I would like to coin a new term inspired by Dita: Glamour Femme. In short, glamour femme is utilizing various arts – seduction, physical presentation, intelligence and skilled conversation, and a variety of other skills – in order to gain power, which can mean a variety of different things. Glamour Femme is at it’s heart a form of power play, wherein you use these skills to create an otherworldly experience for those around you and thereby attain a dominant position – you control the world you create through glamour, and thereby influence others.
Seduction is at the heart of glamour. Seduction is a terrifying power, which is why it has been so often villanized. Succubus, Temptress, Harlot, Whore – all derogatory words that have been used to describe women throughout history who have utilized sexual prowess to gain power: social standing, money, fame, love, security. It is interlinked with sex, which is why sex work of all forms is one of the most reliable forms of work for many people, and also one of the most derided.

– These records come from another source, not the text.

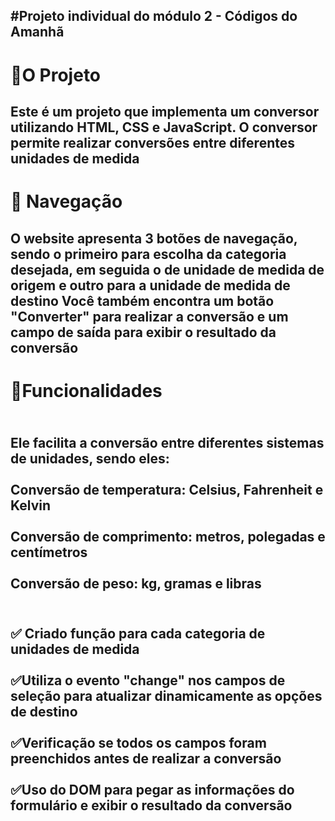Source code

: <h2>#Projeto individual do módulo 2 - Códigos do Amanhã<h2>

<h1>🚀O Projeto</h1>
<h2>
  Este é um projeto que implementa um conversor utilizando HTML, CSS e JavaScript. O conversor permite realizar conversões entre diferentes unidades de medida </h2>

<h1>🚢 Navegação</h1>
  <h2>O website apresenta 3 botões de navegação, sendo o primeiro para escolha da categoria desejada, em seguida o de unidade de medida de origem e outro para a unidade de medida de destino
 Você também encontra um botão "Converter" para realizar a conversão e um campo de saída para exibir o resultado da conversão</h2>

<h1>📃Funcionalidades </h1>
<h2><br>Ele facilita a conversão entre diferentes sistemas de unidades, sendo eles:</br>
<br>Conversão de temperatura: Celsius, Fahrenheit e Kelvin</br>
<br>Conversão de comprimento: metros, polegadas e centímetros</br>
<br>Conversão de peso: kg, gramas e libras</br> <h2>

<h2>
<br>✅ Criado função para cada categoria de unidades de medida </br>
<br>✅Utiliza o evento "change" nos campos de seleção para atualizar dinamicamente as
opções de destino</br>
<br>✅Verificação se todos os campos foram preenchidos antes de realizar a conversão</br>
<br>✅Uso do DOM para pegar as informações do formulário e exibir o resultado da
conversão</br>
</h2>

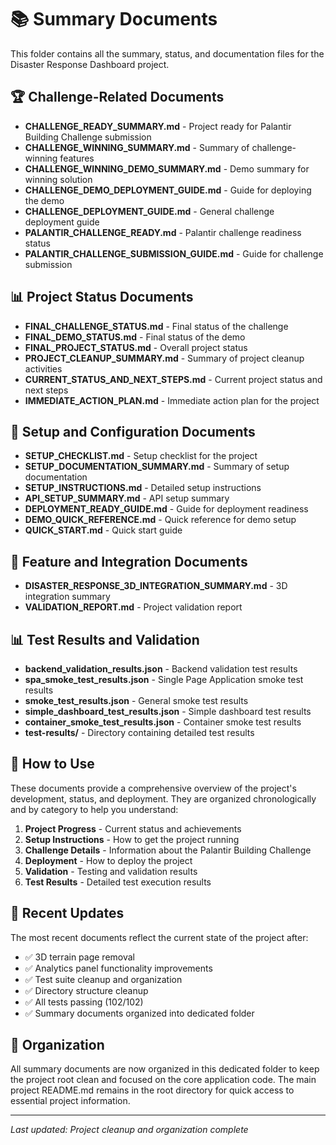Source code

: # 📚 Summary Documents

This folder contains all the summary, status, and documentation files for the Disaster Response Dashboard project.

## 🏆 Challenge-Related Documents

- **CHALLENGE_READY_SUMMARY.md** - Project ready for Palantir Building Challenge submission
- **CHALLENGE_WINNING_SUMMARY.md** - Summary of challenge-winning features
- **CHALLENGE_WINNING_DEMO_SUMMARY.md** - Demo summary for winning solution
- **CHALLENGE_DEMO_DEPLOYMENT_GUIDE.md** - Guide for deploying the demo
- **CHALLENGE_DEPLOYMENT_GUIDE.md** - General challenge deployment guide
- **PALANTIR_CHALLENGE_READY.md** - Palantir challenge readiness status
- **PALANTIR_CHALLENGE_SUBMISSION_GUIDE.md** - Guide for challenge submission

## 📊 Project Status Documents

- **FINAL_CHALLENGE_STATUS.md** - Final status of the challenge
- **FINAL_DEMO_STATUS.md** - Final status of the demo
- **FINAL_PROJECT_STATUS.md** - Overall project status
- **PROJECT_CLEANUP_SUMMARY.md** - Summary of project cleanup activities
- **CURRENT_STATUS_AND_NEXT_STEPS.md** - Current project status and next steps
- **IMMEDIATE_ACTION_PLAN.md** - Immediate action plan for the project

## 🔧 Setup and Configuration Documents

- **SETUP_CHECKLIST.md** - Setup checklist for the project
- **SETUP_DOCUMENTATION_SUMMARY.md** - Summary of setup documentation
- **SETUP_INSTRUCTIONS.md** - Detailed setup instructions
- **API_SETUP_SUMMARY.md** - API setup summary
- **DEPLOYMENT_READY_GUIDE.md** - Guide for deployment readiness
- **DEMO_QUICK_REFERENCE.md** - Quick reference for demo setup
- **QUICK_START.md** - Quick start guide

## 🌟 Feature and Integration Documents

- **DISASTER_RESPONSE_3D_INTEGRATION_SUMMARY.md** - 3D integration summary
- **VALIDATION_REPORT.md** - Project validation report

## 📊 Test Results and Validation

- **backend_validation_results.json** - Backend validation test results
- **spa_smoke_test_results.json** - Single Page Application smoke test results
- **smoke_test_results.json** - General smoke test results
- **simple_dashboard_test_results.json** - Simple dashboard test results
- **container_smoke_test_results.json** - Container smoke test results
- **test-results/** - Directory containing detailed test results

## 📖 How to Use

These documents provide a comprehensive overview of the project's development, status, and deployment. They are organized chronologically and by category to help you understand:

1. **Project Progress** - Current status and achievements
2. **Setup Instructions** - How to get the project running
3. **Challenge Details** - Information about the Palantir Building Challenge
4. **Deployment** - How to deploy the project
5. **Validation** - Testing and validation results
6. **Test Results** - Detailed test execution results

## 🔄 Recent Updates

The most recent documents reflect the current state of the project after:
- ✅ 3D terrain page removal
- ✅ Analytics panel functionality improvements
- ✅ Test suite cleanup and organization
- ✅ Directory structure cleanup
- ✅ All tests passing (102/102)
- ✅ Summary documents organized into dedicated folder

## 📁 Organization

All summary documents are now organized in this dedicated folder to keep the project root clean and focused on the core application code. The main project README.md remains in the root directory for quick access to essential project information.

---

*Last updated: Project cleanup and organization complete*
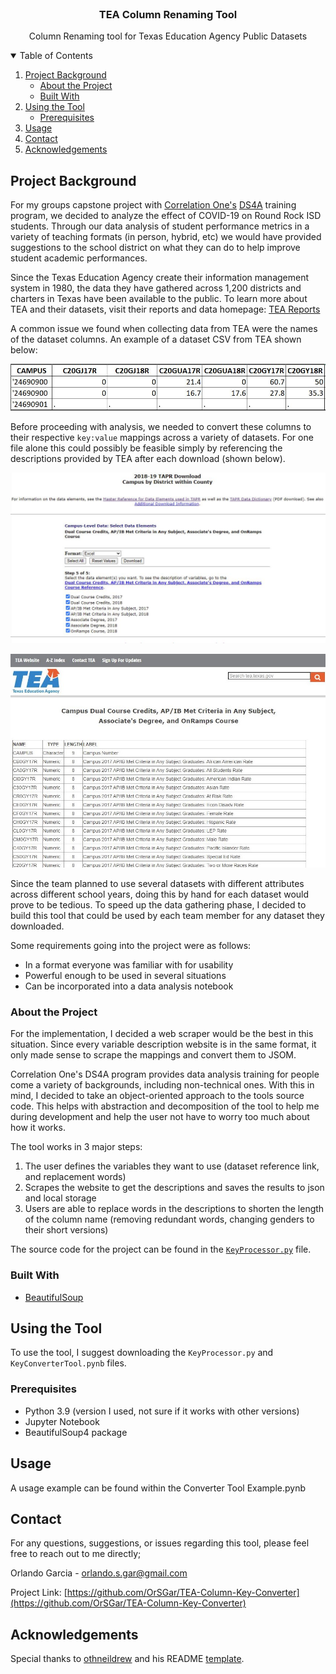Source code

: <!--
*** Thanks for checking out the Best-README-Template. If you have a suggestion
*** that would make this better, please fork the repo and create a pull request
*** or simply open an issue with the tag "enhancement".
*** Thanks again! Now go create something AMAZING! :D
-->



<!-- PROJECT SHIELDS -->
<!--
*** I'm using markdown "reference style" links for readability.
*** Reference links are enclosed in brackets [ ] instead of parentheses ( ).
*** See the bottom of this document for the declaration of the reference variables
*** for contributors-url, forks-url, etc. This is an optional, concise syntax you may use.
*** https://www.markdownguide.org/basic-syntax/#reference-style-links
-->


<!-- PROJECT LOGO -->
<br />
<p align="center">
 
  <h3 align="center">TEA Column Renaming Tool</h3>

  <p align="center">
    Column Renaming tool for Texas Education Agency Public Datasets 
    <br />
  </p>

<!-- TABLE OF CONTENTS -->
<details open="open">
  <summary>Table of Contents</summary>
  <ol>
    <li>
      <a href="#project-background">Project Background</a>
      <ul>
        <li><a href="#about-the-project">About the Project</a></li>
        <li><a href="#built-with">Built With</a></li>
      </ul>
    </li>
    <li>
      <a href="#using-the-tool">Using the Tool</a>
      <ul>
        <li><a href="#prerequisites">Prerequisites</a></li>
      </ul>
    </li>
    <li><a href="#usage">Usage</a></li>
    <li><a href="#contact">Contact</a></li>
    <li><a href="#acknowledgements">Acknowledgements</a></li>
  </ol>
</details>



<!-- ABOUT THE PROJECT -->
## Project Background

For my groups capstone project with [Correlation One's](https://www.correlation-one.com/) [DS4A](https://www.correlation-one.com/data-science-for-all-empowerment) training program, we decided
to analyze the effect of COVID-19 on Round Rock ISD students. Through our data analysis of student performance metrics in a variety of teaching formats (in person, hybrid, etc) we would have provided suggestions
to the school district on what they can do to help improve student academic performances.

Since the Texas Education Agency create their information management system in 1980, the data they have gathered across 1,200 districts and charters in Texas have been 
available to the public. To learn more about TEA and their datasets, visit their reports and data homepage: [TEA Reports](https://tea.texas.gov/reports-and-data)

A common issue we found when collecting data from TEA were the names of the dataset columns. An example of a dataset CSV from TEA shown below:

![columns-screenshot]

Before proceeding with analysis, we needed to convert these columns to their respective `key:value` mappings across a variety of datasets. For one file alone this 
could possibly be feasible simply by referencing the descriptions provided by TEA after each download (shown below).

![reference-screenshot]

![reference-website]

Since the team planned to use several datasets with different attributes across different school years, doing this by hand for each dataset would prove to be tedious. To speed up the data gathering phase, I decided to build this tool that could be used by each team member for any dataset they downloaded. 

Some requirements going into the project were as follows:

* In a format everyone was familiar with for usability
* Powerful enough to be used in several situations 
* Can be incorporated into a data analysis notebook

### About the Project

For the implementation, I decided a web scraper would be the best in this situation. Since every variable description website is in the same format, it only made sense
to scrape the mappings and convert them to JSOM. 

Correlation One's DS4A program provides data analysis training for people come a variety of backgrounds, including non-technical ones. With this in mind, I decided to take an 
object-oriented approach to the tools source code. This helps with abstraction and decomposition of the tool to help me during development and help the user not have to worry too much about
how it works. 

The tool works in 3 major steps:
1. The user defines the variables they want to use (dataset reference link, and replacement words)
2. Scrapes the website to get the descriptions and saves the results to json and local storage
3. Users are able to replace words in the descriptions to shorten the length of the column name (removing redundant words, changing genders to their short versions)

The source code for the project can be found in the [`KeyProcessor.py`](https://github.com/OrSGar/TEA-Column-Key-Converter-/blob/main/KeyProcessor.py) file. 

### Built With
* [BeautifulSoup](https://www.crummy.com/software/BeautifulSoup/)

<!-- GETTING STARTED -->
## Using the Tool

To use the tool, I suggest downloading the `KeyProcessor.py` and `KeyConverterTool.pynb` files. 

### Prerequisites

* Python 3.9 (version I used, not sure if it works with other versions)
* Jupyter Notebook
* BeautifulSoup4 package

<!-- USAGE EXAMPLES -->
## Usage

A usage example can be found within the Converter Tool Example.pynb

<!-- CONTACT -->
## Contact

For any questions, suggestions, or issues regarding this tool, please feel free to reach out to me directly;

Orlando Garcia - orlando.s.gar@gmail.com

Project Link: [https://github.com/OrSGar/TEA-Column-Key-Converter](https://github.com/OrSGar/TEA-Column-Key-Converter)

<!-- ACKNOWLEDGEMENTS -->
## Acknowledgements 

Special thanks to [othneildrew](https://github.com/othneildrew) and his README [template](https://github.com/othneildrew/Best-README-Template). 

<!-- MARKDOWN LINKS & IMAGES -->
<!-- https://www.markdownguide.org/basic-syntax/#reference-style-links -->
[columns-screenshot]: README_Resources/columns_original.JPG
[reference-screenshot]: README_Resources/reference_screenshot.JPG
[reference-website]: README_Resources/reference_website.JPG
[ds4a]: https://www.correlation-one.com/data-science-for-all-empowerment
[tea-data-statement]: https://tea.texas.gov/reports-and-data
[key-processor]: https://github.com/OrSGar/TEA-Column-Key-Converter-/blob/main/KeyProcessor.py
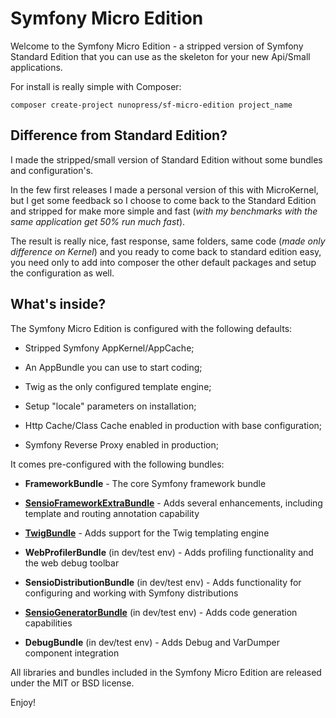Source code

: Symfony Micro Edition
=====================

Welcome to the Symfony Micro Edition - a stripped version of Symfony Standard Edition that you can use as the 
skeleton for your new Api/Small applications.

For install is really simple with Composer:

`composer create-project nunopress/sf-micro-edition project_name`

Difference from Standard Edition?
---------------------------------

I made the stripped/small version of Standard Edition without some bundles and configuration's.

In the few first releases I made a personal version of this with MicroKernel, but I get some feedback so I choose
to come back to the Standard Edition and stripped for make more simple and fast (_with my benchmarks with the same
application get 50% run much fast_).

The result is really nice, fast response, same folders, same code (_made only difference on Kernel_) and you 
ready to come back to standard edition easy, you need only to add into composer the other default packages and setup the configuration as well.

What's inside?
--------------

The Symfony Micro Edition is configured with the following defaults:

  * Stripped Symfony AppKernel/AppCache;
  
  * An AppBundle you can use to start coding;

  * Twig as the only configured template engine;

  * Setup "locale" parameters on installation;
  
  * Http Cache/Class Cache enabled in production with base configuration;

  * Symfony Reverse Proxy enabled in production;

It comes pre-configured with the following bundles:

  * **FrameworkBundle** - The core Symfony framework bundle

  * [**SensioFrameworkExtraBundle**][1] - Adds several enhancements, including
    template and routing annotation capability

  * [**TwigBundle**][2] - Adds support for the Twig templating engine

  * **WebProfilerBundle** (in dev/test env) - Adds profiling functionality and
    the web debug toolbar

  * **SensioDistributionBundle** (in dev/test env) - Adds functionality for
    configuring and working with Symfony distributions

  * [**SensioGeneratorBundle**][3] (in dev/test env) - Adds code generation
    capabilities

  * **DebugBundle** (in dev/test env) - Adds Debug and VarDumper component
    integration

All libraries and bundles included in the Symfony Micro Edition are released under the MIT or BSD license.

Enjoy!

[1]:  https://symfony.com/doc/current/bundles/SensioFrameworkExtraBundle/index.html
[2]:  https://symfony.com/doc/current/templating.html
[3]: https://symfony.com/doc/current/bundles/SensioGeneratorBundle/index.html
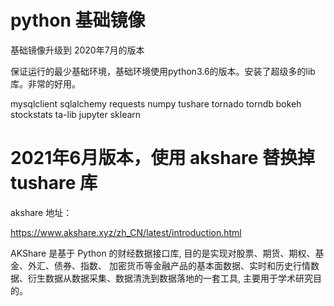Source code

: 
# python 基础镜像

基础镜像升级到 2020年7月的版本

保证运行的最少基础环境，基础环境使用python3.6的版本。安装了超级多的lib库。非常的好用。

mysqlclient
sqlalchemy
requests
numpy
tushare
tornado torndb
bokeh
stockstats
ta-lib
jupyter
sklearn

# 2021年6月版本，使用 akshare 替换掉 tushare 库

akshare 地址：

https://www.akshare.xyz/zh_CN/latest/introduction.html

AKShare 是基于 Python 的财经数据接口库, 目的是实现对股票、期货、期权、基金、外汇、债券、指数、
加密货币等金融产品的基本面数据、实时和历史行情数据、衍生数据从数据采集、数据清洗到数据落地的一套工具, 
主要用于学术研究目的。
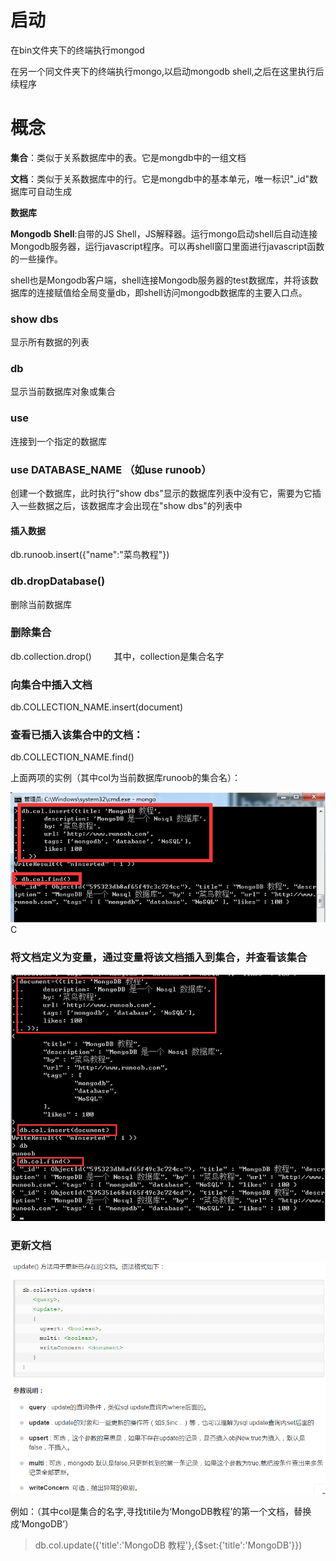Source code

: # 启动

在bin文件夹下的终端执行mongod

在另一个同文件夹下的终端执行mongo,以启动mongodb shell,之后在这里执行后续程序


# 概念

**集合**：类似于关系数据库中的表。它是mongdb中的一组文档

**文档**：类似于关系数据库中的行。它是mongdb中的基本单元，唯一标识"_id"数据库可自动生成

**数据库**

**Mongodb Shell**:自带的JS Shell，JS解释器。运行mongo启动shell后自动连接Mongodb服务器，运行javascript程序。可以再shell窗口里面进行javascript函数的一些操作。
        
shell也是Mongodb客户端，shell连接Mongodb服务器的test数据库，并将该数据库的连接赋值给全局变量db，即shell访问mongodb数据库的主要入口点。

### show dbs

显示所有数据的列表

### db

显示当前数据库对象或集合


### use

连接到一个指定的数据库

### use DATABASE_NAME  （如use runoob）

创建一个数据库，此时执行"show dbs"显示的数据库列表中没有它，需要为它插入一些数据之后，该数据库才会出现在"show dbs"的列表中


#### 插入数据

db.runoob.insert({"name":"菜鸟教程"})


### db.dropDatabase()

删除当前数据库


### 删除集合

db.collection.drop()  &nbsp;&nbsp;&nbsp;&nbsp;&nbsp;&nbsp;&nbsp; 其中，collection是集合名字

	
### 向集合中插入文档


db.COLLECTION_NAME.insert(document)

### 查看已插入该集合中的文档：

db.COLLECTION_NAME.find()

上面两项的实例（其中col为当前数据库runoob的集合名）：

<img src="image/addCollection.png">C


### 将文档定义为变量，通过变量将该文档插入到集合，并查看该集合

<img src="image/varAddCollection.png">




### 更新文档

<img src="image/update.png">

例如：（其中col是集合的名字,寻找titile为‘MongoDB教程’的第一个文档，替换成‘MongoDB’）
>  db.col.update({'title':'MongoDB 教程'},{$set:{'title':'MongoDB'}})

Throughout history, women have used glamour in varying forms – refinement, intelligence, beauty – to enthrall people who have power and grasp it in their own hands. Cleopatra was likely a very plain looking person, but was an eloquent speaker of many languages, incredibly intelligent, and skilled in many arts. Geisha were artisans who created what was referred to as a floating world where they entertained important businessmen and politicians with music, dance, theater, and skilled conversation. Many women throughout history have trained from a young age to be intelligent and skilled seductresses, and many of them have attained places of power.
The power of glamour and seduction are palpable, formidable forces – an art more than a look. The ability to present yourself properly but also to move right, speak right, touch right, and deliberately lay the careful foundation for a floating world around oneself: one that is perfect, that is free from sorrow and hardship, one where people get lost in each other’s eyes and forget all else exists. That is true power.